### RECORDS FOR PROCESSING
──────────────────────────────

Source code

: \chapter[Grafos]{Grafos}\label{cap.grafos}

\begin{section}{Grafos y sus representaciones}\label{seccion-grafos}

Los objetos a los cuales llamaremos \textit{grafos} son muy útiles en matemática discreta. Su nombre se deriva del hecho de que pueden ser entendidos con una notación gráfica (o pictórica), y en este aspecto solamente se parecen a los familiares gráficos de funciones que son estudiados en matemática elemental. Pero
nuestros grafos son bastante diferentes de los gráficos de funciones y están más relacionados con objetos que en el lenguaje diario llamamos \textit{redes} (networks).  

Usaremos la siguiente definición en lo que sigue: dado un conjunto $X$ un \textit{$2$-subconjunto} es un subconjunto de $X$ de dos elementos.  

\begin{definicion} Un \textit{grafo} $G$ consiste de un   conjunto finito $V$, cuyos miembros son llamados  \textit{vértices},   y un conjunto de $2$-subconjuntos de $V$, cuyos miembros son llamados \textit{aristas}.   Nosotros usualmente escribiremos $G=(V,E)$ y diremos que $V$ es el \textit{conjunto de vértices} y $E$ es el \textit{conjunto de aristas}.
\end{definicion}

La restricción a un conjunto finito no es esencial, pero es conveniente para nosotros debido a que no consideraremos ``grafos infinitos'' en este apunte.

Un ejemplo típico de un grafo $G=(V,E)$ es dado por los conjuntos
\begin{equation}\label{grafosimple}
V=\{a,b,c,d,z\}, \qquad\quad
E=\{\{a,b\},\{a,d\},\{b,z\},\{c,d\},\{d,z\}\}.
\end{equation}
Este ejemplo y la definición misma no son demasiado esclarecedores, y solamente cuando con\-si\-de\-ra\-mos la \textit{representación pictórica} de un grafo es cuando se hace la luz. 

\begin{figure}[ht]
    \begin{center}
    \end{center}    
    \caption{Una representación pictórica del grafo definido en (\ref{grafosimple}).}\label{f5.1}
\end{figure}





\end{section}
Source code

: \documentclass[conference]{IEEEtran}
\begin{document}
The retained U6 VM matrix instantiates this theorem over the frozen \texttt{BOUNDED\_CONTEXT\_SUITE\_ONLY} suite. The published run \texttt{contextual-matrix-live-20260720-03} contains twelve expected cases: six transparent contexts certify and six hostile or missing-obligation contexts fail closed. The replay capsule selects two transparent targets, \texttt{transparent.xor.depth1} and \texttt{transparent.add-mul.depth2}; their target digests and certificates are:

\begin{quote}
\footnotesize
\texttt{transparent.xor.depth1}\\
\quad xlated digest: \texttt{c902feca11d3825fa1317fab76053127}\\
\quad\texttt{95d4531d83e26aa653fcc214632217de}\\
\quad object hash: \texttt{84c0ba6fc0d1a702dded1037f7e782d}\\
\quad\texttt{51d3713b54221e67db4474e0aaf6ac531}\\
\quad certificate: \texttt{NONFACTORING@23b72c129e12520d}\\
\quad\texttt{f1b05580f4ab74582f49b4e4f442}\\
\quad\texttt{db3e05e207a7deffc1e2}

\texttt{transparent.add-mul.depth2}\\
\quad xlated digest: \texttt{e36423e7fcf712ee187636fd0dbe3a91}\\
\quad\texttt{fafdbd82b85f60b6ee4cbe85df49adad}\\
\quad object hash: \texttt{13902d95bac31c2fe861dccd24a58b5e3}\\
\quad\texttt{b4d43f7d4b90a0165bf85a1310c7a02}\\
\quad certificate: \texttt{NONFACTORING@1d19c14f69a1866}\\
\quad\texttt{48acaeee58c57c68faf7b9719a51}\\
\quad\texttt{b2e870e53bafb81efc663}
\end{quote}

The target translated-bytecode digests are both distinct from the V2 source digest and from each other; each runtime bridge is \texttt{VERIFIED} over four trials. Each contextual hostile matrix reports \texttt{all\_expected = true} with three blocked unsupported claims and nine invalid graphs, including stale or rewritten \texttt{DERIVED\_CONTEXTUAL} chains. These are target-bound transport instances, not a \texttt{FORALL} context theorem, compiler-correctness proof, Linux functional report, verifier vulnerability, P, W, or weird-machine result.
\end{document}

──────────────────────────────

### WHAT YOU HAVE TO DO
Only the lines from the one containing "Los objetos a" through the one containing "nuestros grafos son" are to be retyped, both boundary lines included, with no other material.

### RESPONSE TO THE EXERCISE
Los objetos a los cuales llamaremos \textit{grafos} son muy útiles en matemática discreta. Su nombre se deriva del hecho de que pueden ser entendidos con una notación gráfica (o pictórica), y en este aspecto solamente se parecen a los familiares gráficos de funciones que son estudiados en matemática elemental. Pero
nuestros grafos son bastante diferentes de los gráficos de funciones y están más relacionados con objetos que en el lenguaje diario llamamos \textit{redes} (networks).  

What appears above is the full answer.